= TASK DESCRIPTION =
Everything from the line containing "[![Github commits (since" through the line containing "CAATs Tools是一大" should be repeated exactly, and nothing else from the data.

= SOURCE RECORDS =

────────────────────

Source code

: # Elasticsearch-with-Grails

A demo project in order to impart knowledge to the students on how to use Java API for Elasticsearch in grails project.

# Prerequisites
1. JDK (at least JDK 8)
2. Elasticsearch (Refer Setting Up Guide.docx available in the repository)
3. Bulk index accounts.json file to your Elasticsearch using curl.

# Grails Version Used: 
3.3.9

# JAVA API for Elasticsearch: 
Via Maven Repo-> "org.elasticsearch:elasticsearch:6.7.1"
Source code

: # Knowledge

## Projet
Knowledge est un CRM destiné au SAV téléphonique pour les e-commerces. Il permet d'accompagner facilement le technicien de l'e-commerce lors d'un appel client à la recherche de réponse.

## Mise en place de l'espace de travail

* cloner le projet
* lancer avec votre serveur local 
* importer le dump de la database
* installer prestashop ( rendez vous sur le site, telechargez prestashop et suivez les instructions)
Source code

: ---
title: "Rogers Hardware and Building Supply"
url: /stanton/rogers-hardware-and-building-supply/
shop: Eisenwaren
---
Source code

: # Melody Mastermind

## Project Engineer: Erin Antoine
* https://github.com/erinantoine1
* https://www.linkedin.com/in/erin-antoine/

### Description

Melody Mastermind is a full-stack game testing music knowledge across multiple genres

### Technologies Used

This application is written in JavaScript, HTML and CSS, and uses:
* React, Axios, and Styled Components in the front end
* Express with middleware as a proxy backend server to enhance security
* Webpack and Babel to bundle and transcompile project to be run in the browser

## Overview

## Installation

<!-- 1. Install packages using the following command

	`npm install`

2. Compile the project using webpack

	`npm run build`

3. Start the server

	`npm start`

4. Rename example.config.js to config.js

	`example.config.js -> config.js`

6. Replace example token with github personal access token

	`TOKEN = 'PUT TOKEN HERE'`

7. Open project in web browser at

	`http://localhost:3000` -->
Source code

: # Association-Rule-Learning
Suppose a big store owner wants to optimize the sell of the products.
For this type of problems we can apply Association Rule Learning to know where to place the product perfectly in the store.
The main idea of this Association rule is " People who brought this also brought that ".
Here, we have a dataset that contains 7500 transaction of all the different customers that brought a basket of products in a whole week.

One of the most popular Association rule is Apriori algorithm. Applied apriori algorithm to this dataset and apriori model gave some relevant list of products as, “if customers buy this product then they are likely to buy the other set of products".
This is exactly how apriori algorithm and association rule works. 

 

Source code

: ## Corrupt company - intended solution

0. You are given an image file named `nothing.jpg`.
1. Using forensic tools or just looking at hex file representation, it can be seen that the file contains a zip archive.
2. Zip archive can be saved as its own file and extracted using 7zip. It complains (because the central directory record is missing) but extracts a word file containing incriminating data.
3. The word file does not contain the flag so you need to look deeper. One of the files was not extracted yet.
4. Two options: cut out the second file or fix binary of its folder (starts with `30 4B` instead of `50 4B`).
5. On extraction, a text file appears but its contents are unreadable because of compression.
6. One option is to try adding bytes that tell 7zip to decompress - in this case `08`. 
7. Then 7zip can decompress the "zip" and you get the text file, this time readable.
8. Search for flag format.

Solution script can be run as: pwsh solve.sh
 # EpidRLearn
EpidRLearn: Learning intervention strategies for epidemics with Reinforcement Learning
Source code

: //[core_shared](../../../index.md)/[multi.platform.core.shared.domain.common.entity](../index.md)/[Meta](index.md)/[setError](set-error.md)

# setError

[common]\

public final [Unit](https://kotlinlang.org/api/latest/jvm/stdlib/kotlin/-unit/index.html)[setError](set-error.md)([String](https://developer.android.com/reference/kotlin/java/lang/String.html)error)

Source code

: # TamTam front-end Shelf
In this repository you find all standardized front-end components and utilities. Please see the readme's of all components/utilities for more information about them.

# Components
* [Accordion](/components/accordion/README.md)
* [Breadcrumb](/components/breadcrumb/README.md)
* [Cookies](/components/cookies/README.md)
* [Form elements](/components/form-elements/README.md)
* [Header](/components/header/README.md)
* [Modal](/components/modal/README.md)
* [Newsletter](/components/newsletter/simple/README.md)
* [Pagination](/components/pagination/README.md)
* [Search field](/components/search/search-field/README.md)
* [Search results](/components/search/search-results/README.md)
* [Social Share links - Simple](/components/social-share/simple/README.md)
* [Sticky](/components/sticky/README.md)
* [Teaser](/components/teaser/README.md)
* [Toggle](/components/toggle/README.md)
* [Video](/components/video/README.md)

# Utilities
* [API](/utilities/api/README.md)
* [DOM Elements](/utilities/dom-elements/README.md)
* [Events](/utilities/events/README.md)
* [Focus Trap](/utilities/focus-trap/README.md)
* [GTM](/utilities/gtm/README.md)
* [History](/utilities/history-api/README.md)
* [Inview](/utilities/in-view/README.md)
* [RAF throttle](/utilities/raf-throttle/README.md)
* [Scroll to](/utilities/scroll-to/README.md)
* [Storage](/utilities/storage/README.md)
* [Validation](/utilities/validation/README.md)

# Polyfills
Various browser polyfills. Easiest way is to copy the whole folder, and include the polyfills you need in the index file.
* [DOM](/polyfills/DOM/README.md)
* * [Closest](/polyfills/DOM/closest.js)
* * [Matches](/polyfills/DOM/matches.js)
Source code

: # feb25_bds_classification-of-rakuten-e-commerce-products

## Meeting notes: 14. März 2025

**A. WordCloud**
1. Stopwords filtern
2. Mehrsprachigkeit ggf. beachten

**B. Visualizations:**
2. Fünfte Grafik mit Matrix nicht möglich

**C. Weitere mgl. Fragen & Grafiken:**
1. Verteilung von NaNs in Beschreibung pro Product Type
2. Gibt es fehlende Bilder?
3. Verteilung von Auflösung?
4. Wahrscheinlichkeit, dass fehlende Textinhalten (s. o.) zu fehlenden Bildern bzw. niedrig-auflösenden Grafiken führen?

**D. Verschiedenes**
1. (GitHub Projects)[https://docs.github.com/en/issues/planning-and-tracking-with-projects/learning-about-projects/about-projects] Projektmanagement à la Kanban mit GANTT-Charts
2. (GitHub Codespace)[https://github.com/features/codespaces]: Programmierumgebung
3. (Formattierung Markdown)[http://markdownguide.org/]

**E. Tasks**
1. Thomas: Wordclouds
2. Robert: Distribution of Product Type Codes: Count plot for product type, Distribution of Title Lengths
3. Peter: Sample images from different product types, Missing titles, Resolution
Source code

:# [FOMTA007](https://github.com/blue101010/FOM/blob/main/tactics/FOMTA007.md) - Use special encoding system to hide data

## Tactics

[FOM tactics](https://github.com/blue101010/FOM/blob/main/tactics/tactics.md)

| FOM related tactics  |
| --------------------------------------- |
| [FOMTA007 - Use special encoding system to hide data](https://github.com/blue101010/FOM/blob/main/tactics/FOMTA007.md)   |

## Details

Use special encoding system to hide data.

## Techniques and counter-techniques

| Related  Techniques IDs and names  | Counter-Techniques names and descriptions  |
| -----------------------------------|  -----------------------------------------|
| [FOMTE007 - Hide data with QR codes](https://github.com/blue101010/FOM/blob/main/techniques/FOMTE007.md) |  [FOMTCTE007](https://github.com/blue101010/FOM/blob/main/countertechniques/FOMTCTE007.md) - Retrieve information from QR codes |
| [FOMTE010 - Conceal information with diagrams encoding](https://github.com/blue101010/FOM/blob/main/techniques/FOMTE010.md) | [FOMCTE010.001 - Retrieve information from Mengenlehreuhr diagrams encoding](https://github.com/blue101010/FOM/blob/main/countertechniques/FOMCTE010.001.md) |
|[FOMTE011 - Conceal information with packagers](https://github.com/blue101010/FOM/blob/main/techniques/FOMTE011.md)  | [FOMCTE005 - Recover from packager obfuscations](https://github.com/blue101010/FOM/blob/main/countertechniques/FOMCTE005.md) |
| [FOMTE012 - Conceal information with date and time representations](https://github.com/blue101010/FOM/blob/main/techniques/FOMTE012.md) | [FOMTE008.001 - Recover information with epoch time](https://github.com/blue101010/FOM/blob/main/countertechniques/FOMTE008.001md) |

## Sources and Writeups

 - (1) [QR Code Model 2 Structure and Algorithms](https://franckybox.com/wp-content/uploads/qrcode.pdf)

────────────────────

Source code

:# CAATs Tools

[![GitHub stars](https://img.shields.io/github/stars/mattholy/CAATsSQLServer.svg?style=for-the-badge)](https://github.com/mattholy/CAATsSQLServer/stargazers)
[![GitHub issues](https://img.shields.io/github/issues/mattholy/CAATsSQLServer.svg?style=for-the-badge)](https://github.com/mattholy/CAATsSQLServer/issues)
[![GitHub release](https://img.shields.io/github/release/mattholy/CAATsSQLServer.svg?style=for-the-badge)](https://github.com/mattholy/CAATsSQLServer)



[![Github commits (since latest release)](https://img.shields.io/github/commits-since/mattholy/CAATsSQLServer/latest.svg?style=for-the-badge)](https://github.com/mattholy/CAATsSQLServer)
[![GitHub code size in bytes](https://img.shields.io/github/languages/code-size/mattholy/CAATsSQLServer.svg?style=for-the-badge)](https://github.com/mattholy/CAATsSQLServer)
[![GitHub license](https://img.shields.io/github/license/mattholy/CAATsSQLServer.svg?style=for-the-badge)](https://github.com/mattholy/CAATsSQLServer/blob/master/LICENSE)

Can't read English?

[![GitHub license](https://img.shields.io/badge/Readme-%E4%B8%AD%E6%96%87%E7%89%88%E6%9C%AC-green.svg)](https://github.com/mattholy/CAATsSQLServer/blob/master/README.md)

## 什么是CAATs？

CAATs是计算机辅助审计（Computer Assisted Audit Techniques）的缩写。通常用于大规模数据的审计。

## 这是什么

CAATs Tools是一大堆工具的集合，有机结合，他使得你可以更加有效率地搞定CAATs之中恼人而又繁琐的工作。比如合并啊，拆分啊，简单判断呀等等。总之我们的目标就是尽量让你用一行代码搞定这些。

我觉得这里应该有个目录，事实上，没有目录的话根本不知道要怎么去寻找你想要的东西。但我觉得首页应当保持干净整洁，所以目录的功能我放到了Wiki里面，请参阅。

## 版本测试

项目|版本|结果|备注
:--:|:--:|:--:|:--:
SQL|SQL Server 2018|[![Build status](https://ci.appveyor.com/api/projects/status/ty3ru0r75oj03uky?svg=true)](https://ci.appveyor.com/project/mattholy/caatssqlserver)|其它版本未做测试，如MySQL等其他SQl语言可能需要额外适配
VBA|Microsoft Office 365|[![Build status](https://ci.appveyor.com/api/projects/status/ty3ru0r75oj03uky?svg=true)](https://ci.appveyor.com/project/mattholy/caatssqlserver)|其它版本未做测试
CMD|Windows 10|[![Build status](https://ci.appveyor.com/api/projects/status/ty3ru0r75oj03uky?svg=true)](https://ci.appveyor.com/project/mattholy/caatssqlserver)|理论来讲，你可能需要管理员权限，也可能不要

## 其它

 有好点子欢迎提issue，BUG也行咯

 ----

────────────────────

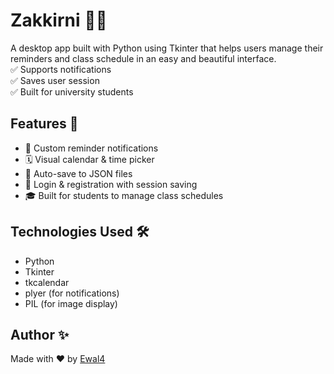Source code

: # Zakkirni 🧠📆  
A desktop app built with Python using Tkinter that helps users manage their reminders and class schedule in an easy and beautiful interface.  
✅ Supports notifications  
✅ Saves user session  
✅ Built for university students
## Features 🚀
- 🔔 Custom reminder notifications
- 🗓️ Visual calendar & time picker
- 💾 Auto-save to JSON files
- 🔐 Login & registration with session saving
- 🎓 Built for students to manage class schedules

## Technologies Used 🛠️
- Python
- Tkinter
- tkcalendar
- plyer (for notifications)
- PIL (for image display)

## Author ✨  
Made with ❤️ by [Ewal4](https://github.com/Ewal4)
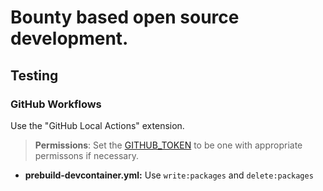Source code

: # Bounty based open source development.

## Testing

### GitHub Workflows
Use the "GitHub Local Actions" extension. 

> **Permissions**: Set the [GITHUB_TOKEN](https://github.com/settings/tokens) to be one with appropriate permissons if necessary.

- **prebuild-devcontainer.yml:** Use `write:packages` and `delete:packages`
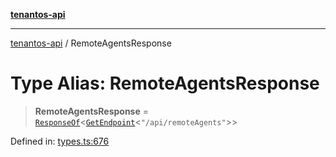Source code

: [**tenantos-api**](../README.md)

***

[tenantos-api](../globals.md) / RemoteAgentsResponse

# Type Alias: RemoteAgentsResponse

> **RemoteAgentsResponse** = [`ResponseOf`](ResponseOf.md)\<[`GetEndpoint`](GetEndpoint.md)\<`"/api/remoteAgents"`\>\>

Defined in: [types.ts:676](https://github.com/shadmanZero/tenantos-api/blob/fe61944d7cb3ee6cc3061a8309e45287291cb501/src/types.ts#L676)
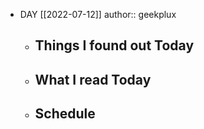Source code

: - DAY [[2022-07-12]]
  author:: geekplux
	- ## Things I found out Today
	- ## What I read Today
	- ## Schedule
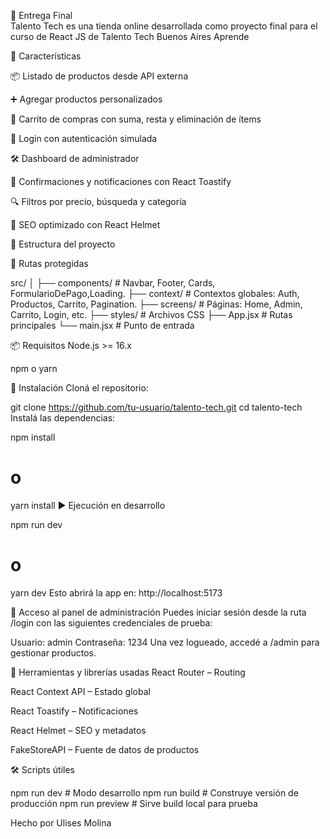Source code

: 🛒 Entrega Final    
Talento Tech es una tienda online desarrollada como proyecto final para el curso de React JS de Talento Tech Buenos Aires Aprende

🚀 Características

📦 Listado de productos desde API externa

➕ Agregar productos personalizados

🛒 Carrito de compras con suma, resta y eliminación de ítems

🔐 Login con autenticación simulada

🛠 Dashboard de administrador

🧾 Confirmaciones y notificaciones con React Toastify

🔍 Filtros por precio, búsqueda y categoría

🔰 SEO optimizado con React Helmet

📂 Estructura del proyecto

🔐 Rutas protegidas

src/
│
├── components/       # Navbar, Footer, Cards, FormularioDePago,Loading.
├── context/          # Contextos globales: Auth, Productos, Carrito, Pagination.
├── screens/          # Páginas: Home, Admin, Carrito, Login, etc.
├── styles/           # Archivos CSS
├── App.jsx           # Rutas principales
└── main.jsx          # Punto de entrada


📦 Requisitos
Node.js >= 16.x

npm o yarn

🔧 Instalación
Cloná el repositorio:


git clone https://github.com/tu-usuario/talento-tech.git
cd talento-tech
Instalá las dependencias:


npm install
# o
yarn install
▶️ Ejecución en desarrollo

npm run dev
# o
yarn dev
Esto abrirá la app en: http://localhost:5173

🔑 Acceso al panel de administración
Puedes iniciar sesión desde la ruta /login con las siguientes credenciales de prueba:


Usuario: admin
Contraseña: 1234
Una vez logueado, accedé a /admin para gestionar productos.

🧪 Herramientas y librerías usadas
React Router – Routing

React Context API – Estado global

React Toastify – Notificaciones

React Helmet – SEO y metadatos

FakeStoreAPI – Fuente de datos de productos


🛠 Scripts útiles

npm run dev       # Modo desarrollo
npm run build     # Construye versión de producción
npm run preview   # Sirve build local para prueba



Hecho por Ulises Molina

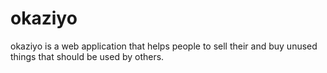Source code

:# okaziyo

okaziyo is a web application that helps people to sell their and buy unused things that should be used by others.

────────────────────

= SOLUTION FOR THIS EXERCISE =
[![Github commits (since latest release)](https://img.shields.io/github/commits-since/mattholy/CAATsSQLServer/latest.svg?style=for-the-badge)](https://github.com/mattholy/CAATsSQLServer)
[![GitHub code size in bytes](https://img.shields.io/github/languages/code-size/mattholy/CAATsSQLServer.svg?style=for-the-badge)](https://github.com/mattholy/CAATsSQLServer)
[![GitHub license](https://img.shields.io/github/license/mattholy/CAATsSQLServer.svg?style=for-the-badge)](https://github.com/mattholy/CAATsSQLServer/blob/master/LICENSE)

Can't read English?

[![GitHub license](https://img.shields.io/badge/Readme-%E4%B8%AD%E6%96%87%E7%89%88%E6%9C%AC-green.svg)](https://github.com/mattholy/CAATsSQLServer/blob/master/README.md)

## 什么是CAATs？

CAATs是计算机辅助审计（Computer Assisted Audit Techniques）的缩写。通常用于大规模数据的审计。

## 这是什么

CAATs Tools是一大堆工具的集合，有机结合，他使得你可以更加有效率地搞定CAATs之中恼人而又繁琐的工作。比如合并啊，拆分啊，简单判断呀等等。总之我们的目标就是尽量让你用一行代码搞定这些。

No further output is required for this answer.